# [SUPPLIED DATA]
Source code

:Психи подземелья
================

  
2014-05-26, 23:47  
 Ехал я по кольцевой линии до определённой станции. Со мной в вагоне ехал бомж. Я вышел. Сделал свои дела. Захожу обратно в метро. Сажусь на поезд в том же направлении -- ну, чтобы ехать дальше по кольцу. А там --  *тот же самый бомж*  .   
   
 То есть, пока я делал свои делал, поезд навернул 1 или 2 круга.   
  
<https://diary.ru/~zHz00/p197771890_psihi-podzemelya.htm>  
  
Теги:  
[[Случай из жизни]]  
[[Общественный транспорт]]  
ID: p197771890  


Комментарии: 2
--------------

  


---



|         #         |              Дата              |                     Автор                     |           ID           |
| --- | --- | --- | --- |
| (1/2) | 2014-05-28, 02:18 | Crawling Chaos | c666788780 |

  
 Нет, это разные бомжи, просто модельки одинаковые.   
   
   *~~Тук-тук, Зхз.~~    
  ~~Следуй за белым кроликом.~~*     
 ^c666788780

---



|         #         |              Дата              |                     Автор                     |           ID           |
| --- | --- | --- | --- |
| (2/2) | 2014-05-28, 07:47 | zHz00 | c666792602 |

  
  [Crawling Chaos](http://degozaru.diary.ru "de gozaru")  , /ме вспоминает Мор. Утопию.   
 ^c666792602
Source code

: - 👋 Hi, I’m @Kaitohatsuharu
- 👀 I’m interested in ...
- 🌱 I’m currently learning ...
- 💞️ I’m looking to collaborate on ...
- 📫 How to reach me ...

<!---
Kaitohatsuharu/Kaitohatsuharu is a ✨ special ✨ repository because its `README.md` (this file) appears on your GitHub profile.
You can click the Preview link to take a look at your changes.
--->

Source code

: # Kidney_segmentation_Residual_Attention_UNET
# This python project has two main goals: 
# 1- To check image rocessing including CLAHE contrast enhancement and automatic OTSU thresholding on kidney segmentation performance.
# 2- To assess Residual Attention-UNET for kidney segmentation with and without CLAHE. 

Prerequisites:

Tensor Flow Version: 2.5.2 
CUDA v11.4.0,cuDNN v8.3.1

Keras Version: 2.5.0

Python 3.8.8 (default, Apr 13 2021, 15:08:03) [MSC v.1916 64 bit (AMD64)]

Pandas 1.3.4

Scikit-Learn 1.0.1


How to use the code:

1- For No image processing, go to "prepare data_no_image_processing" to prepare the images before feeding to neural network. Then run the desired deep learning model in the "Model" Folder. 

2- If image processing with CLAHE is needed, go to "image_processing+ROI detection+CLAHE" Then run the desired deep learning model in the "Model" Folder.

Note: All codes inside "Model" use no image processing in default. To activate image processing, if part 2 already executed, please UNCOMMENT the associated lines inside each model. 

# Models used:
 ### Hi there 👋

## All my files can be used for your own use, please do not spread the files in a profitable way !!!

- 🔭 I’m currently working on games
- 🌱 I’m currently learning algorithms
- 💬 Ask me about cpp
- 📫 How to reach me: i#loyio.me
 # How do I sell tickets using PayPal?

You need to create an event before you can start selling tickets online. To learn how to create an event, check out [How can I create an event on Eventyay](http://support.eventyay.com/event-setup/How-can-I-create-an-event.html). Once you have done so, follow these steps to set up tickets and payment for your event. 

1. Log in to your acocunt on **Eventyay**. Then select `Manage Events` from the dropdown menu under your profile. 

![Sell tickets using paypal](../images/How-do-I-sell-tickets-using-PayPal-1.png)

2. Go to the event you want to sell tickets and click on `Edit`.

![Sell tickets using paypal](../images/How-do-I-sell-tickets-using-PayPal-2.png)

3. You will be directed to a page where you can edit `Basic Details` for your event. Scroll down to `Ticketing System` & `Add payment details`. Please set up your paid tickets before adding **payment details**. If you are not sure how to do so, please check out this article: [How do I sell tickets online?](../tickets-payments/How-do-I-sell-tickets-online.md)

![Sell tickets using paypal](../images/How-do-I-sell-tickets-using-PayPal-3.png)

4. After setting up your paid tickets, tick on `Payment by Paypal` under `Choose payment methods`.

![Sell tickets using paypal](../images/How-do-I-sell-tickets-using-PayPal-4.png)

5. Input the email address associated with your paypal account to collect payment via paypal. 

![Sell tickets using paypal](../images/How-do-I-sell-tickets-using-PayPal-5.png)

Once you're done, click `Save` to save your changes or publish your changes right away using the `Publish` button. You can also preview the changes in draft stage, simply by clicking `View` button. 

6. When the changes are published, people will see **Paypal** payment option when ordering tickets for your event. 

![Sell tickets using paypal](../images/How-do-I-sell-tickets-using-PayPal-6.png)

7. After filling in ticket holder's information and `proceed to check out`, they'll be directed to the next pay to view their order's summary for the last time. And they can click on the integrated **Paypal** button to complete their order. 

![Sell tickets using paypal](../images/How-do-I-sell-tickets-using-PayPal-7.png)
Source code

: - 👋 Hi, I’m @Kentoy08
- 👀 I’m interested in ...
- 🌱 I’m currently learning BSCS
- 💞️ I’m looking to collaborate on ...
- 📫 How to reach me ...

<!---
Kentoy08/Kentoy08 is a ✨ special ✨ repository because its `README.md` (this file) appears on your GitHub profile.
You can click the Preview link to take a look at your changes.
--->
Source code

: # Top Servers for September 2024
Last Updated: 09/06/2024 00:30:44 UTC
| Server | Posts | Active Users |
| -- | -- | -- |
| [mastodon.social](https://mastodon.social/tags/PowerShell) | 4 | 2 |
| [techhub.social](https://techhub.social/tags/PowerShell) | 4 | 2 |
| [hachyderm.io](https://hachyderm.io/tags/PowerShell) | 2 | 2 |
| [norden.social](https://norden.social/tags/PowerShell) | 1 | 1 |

# [WHAT YOU NEED TO DO]
Set down the records above once more, exactly as they stand.

# [TASK SOLUTION]
Source code

:Психи подземелья
================

  
2014-05-26, 23:47  
 Ехал я по кольцевой линии до определённой станции. Со мной в вагоне ехал бомж. Я вышел. Сделал свои дела. Захожу обратно в метро. Сажусь на поезд в том же направлении -- ну, чтобы ехать дальше по кольцу. А там --  *тот же самый бомж*  .   
   
 То есть, пока я делал свои делал, поезд навернул 1 или 2 круга.   
  
<https://diary.ru/~zHz00/p197771890_psihi-podzemelya.htm>  
  
Теги:  
[[Случай из жизни]]  
[[Общественный транспорт]]  
ID: p197771890  


Комментарии: 2
--------------

  


---



|         #         |              Дата              |                     Автор                     |           ID           |
| --- | --- | --- | --- |
| (1/2) | 2014-05-28, 02:18 | Crawling Chaos | c666788780 |

  
 Нет, это разные бомжи, просто модельки одинаковые.   
   
   *~~Тук-тук, Зхз.~~    
  ~~Следуй за белым кроликом.~~*     
 ^c666788780

---



|         #         |              Дата              |                     Автор                     |           ID           |
| --- | --- | --- | --- |
| (2/2) | 2014-05-28, 07:47 | zHz00 | c666792602 |

  
  [Crawling Chaos](http://degozaru.diary.ru "de gozaru")  , /ме вспоминает Мор. Утопию.   
 ^c666792602
Source code

: - 👋 Hi, I’m @Kaitohatsuharu
- 👀 I’m interested in ...
- 🌱 I’m currently learning ...
- 💞️ I’m looking to collaborate on ...
- 📫 How to reach me ...

<!---
Kaitohatsuharu/Kaitohatsuharu is a ✨ special ✨ repository because its `README.md` (this file) appears on your GitHub profile.
You can click the Preview link to take a look at your changes.
--->

Source code

: # Kidney_segmentation_Residual_Attention_UNET
# This python project has two main goals: 
# 1- To check image rocessing including CLAHE contrast enhancement and automatic OTSU thresholding on kidney segmentation performance.
# 2- To assess Residual Attention-UNET for kidney segmentation with and without CLAHE. 

Prerequisites:

Tensor Flow Version: 2.5.2 
CUDA v11.4.0,cuDNN v8.3.1

Keras Version: 2.5.0

Python 3.8.8 (default, Apr 13 2021, 15:08:03) [MSC v.1916 64 bit (AMD64)]

Pandas 1.3.4

Scikit-Learn 1.0.1


How to use the code:

1- For No image processing, go to "prepare data_no_image_processing" to prepare the images before feeding to neural network. Then run the desired deep learning model in the "Model" Folder. 

2- If image processing with CLAHE is needed, go to "image_processing+ROI detection+CLAHE" Then run the desired deep learning model in the "Model" Folder.

Note: All codes inside "Model" use no image processing in default. To activate image processing, if part 2 already executed, please UNCOMMENT the associated lines inside each model. 

# Models used:
 ### Hi there 👋

## All my files can be used for your own use, please do not spread the files in a profitable way !!!

- 🔭 I’m currently working on games
- 🌱 I’m currently learning algorithms
- 💬 Ask me about cpp
- 📫 How to reach me: i#loyio.me
 # How do I sell tickets using PayPal?

You need to create an event before you can start selling tickets online. To learn how to create an event, check out [How can I create an event on Eventyay](http://support.eventyay.com/event-setup/How-can-I-create-an-event.html). Once you have done so, follow these steps to set up tickets and payment for your event. 

1. Log in to your acocunt on **Eventyay**. Then select `Manage Events` from the dropdown menu under your profile. 

![Sell tickets using paypal](../images/How-do-I-sell-tickets-using-PayPal-1.png)

2. Go to the event you want to sell tickets and click on `Edit`.

![Sell tickets using paypal](../images/How-do-I-sell-tickets-using-PayPal-2.png)

3. You will be directed to a page where you can edit `Basic Details` for your event. Scroll down to `Ticketing System` & `Add payment details`. Please set up your paid tickets before adding **payment details**. If you are not sure how to do so, please check out this article: [How do I sell tickets online?](../tickets-payments/How-do-I-sell-tickets-online.md)

![Sell tickets using paypal](../images/How-do-I-sell-tickets-using-PayPal-3.png)

4. After setting up your paid tickets, tick on `Payment by Paypal` under `Choose payment methods`.

![Sell tickets using paypal](../images/How-do-I-sell-tickets-using-PayPal-4.png)

5. Input the email address associated with your paypal account to collect payment via paypal. 

![Sell tickets using paypal](../images/How-do-I-sell-tickets-using-PayPal-5.png)

Once you're done, click `Save` to save your changes or publish your changes right away using the `Publish` button. You can also preview the changes in draft stage, simply by clicking `View` button. 

6. When the changes are published, people will see **Paypal** payment option when ordering tickets for your event. 

![Sell tickets using paypal](../images/How-do-I-sell-tickets-using-PayPal-6.png)

7. After filling in ticket holder's information and `proceed to check out`, they'll be directed to the next pay to view their order's summary for the last time. And they can click on the integrated **Paypal** button to complete their order. 

![Sell tickets using paypal](../images/How-do-I-sell-tickets-using-PayPal-7.png)
Source code

: - 👋 Hi, I’m @Kentoy08
- 👀 I’m interested in ...
- 🌱 I’m currently learning BSCS
- 💞️ I’m looking to collaborate on ...
- 📫 How to reach me ...

<!---
Kentoy08/Kentoy08 is a ✨ special ✨ repository because its `README.md` (this file) appears on your GitHub profile.
You can click the Preview link to take a look at your changes.
--->
Source code

: # Top Servers for September 2024
Last Updated: 09/06/2024 00:30:44 UTC
| Server | Posts | Active Users |
| -- | -- | -- |
| [mastodon.social](https://mastodon.social/tags/PowerShell) | 4 | 2 |
| [techhub.social](https://techhub.social/tags/PowerShell) | 4 | 2 |
| [hachyderm.io](https://hachyderm.io/tags/PowerShell) | 2 | 2 |
| [norden.social](https://norden.social/tags/PowerShell) | 1 | 1 |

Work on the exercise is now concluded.